[[ INPUT MATERIAL open ]]

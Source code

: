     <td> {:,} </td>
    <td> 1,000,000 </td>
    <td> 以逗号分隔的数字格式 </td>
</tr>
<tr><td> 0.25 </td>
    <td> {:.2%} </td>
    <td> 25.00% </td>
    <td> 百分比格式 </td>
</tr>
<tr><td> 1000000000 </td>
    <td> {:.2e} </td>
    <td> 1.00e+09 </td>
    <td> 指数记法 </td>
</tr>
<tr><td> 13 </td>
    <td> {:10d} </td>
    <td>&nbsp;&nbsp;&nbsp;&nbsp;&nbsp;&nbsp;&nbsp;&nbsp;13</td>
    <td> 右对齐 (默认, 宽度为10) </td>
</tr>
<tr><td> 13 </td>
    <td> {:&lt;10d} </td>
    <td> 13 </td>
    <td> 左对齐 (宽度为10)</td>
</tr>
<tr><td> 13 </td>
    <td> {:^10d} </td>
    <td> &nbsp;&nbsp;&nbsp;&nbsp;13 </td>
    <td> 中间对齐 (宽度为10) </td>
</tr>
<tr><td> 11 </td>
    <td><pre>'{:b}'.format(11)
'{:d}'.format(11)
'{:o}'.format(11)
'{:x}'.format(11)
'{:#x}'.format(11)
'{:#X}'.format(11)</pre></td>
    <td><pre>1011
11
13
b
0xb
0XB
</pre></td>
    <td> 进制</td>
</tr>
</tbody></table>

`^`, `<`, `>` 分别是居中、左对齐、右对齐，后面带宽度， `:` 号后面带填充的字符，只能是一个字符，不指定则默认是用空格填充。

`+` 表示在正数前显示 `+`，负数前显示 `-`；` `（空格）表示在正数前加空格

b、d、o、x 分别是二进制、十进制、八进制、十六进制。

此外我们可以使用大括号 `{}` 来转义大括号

[[ INPUT MATERIAL closed ]]

ASSIGNMENT: Which lines of the data above contain "format"? Copy each one.

ANSWER SECTION:
    <td><pre>'{:b}'.format(11)
'{:d}'.format(11)
'{:o}'.format(11)
'{:x}'.format(11)
'{:#x}'.format(11)
'{:#X}'.format(11)</pre></td>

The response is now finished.